• _Task description_:
Restate the listing below word for word.

_ _ _ _ _

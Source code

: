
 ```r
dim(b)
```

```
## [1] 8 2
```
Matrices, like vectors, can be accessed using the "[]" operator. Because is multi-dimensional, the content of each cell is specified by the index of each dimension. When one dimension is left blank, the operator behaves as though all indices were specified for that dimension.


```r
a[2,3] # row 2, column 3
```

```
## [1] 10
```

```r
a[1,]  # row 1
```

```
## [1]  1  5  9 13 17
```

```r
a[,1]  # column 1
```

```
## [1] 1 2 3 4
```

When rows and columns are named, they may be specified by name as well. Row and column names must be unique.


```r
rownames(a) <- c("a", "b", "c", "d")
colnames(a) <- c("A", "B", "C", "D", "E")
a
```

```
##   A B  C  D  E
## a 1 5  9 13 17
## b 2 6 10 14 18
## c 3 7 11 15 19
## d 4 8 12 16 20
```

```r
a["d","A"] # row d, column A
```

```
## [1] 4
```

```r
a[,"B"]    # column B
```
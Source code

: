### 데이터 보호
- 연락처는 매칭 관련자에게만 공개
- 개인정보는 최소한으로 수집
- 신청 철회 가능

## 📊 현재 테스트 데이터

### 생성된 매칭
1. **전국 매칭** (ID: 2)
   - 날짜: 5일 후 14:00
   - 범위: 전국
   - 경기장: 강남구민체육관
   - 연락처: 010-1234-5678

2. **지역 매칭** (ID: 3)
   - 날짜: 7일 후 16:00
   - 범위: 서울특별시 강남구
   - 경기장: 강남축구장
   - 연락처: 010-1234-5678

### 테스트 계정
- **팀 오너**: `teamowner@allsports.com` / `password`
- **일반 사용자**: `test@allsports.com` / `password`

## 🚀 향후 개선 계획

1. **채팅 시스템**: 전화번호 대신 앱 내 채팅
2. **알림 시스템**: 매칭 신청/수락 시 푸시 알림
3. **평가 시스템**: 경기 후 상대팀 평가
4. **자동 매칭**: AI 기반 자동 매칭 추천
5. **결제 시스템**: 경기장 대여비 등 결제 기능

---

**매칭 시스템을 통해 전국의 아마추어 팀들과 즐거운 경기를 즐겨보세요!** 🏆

_ _ _ _ _

• _Your response_:
Source code

:
 ```r
dim(b)
```

```
## [1] 8 2
```
Matrices, like vectors, can be accessed using the "[]" operator. Because is multi-dimensional, the content of each cell is specified by the index of each dimension. When one dimension is left blank, the operator behaves as though all indices were specified for that dimension.


```r
a[2,3] # row 2, column 3
```

```
## [1] 10
```

```r
a[1,]  # row 1
```

```
## [1]  1  5  9 13 17
```

```r
a[,1]  # column 1
```

```
## [1] 1 2 3 4
```

When rows and columns are named, they may be specified by name as well. Row and column names must be unique.


```r
rownames(a) <- c("a", "b", "c", "d")
colnames(a) <- c("A", "B", "C", "D", "E")
a
```

```
##   A B  C  D  E
## a 1 5  9 13 17
## b 2 6 10 14 18
## c 3 7 11 15 19
## d 4 8 12 16 20
```

```r
a["d","A"] # row d, column A
```

```
## [1] 4
```

```r
a[,"B"]    # column B
```
Source code

:### 데이터 보호
- 연락처는 매칭 관련자에게만 공개
- 개인정보는 최소한으로 수집
- 신청 철회 가능

## 📊 현재 테스트 데이터

### 생성된 매칭
1. **전국 매칭** (ID: 2)
   - 날짜: 5일 후 14:00
   - 범위: 전국
   - 경기장: 강남구민체육관
   - 연락처: 010-1234-5678

2. **지역 매칭** (ID: 3)
   - 날짜: 7일 후 16:00
   - 범위: 서울특별시 강남구
   - 경기장: 강남축구장
   - 연락처: 010-1234-5678

### 테스트 계정
- **팀 오너**: `teamowner@allsports.com` / `password`
- **일반 사용자**: `test@allsports.com` / `password`

## 🚀 향후 개선 계획

1. **채팅 시스템**: 전화번호 대신 앱 내 채팅
2. **알림 시스템**: 매칭 신청/수락 시 푸시 알림
3. **평가 시스템**: 경기 후 상대팀 평가
4. **자동 매칭**: AI 기반 자동 매칭 추천
5. **결제 시스템**: 경기장 대여비 등 결제 기능

---

**매칭 시스템을 통해 전국의 아마추어 팀들과 즐거운 경기를 즐겨보세요!** 🏆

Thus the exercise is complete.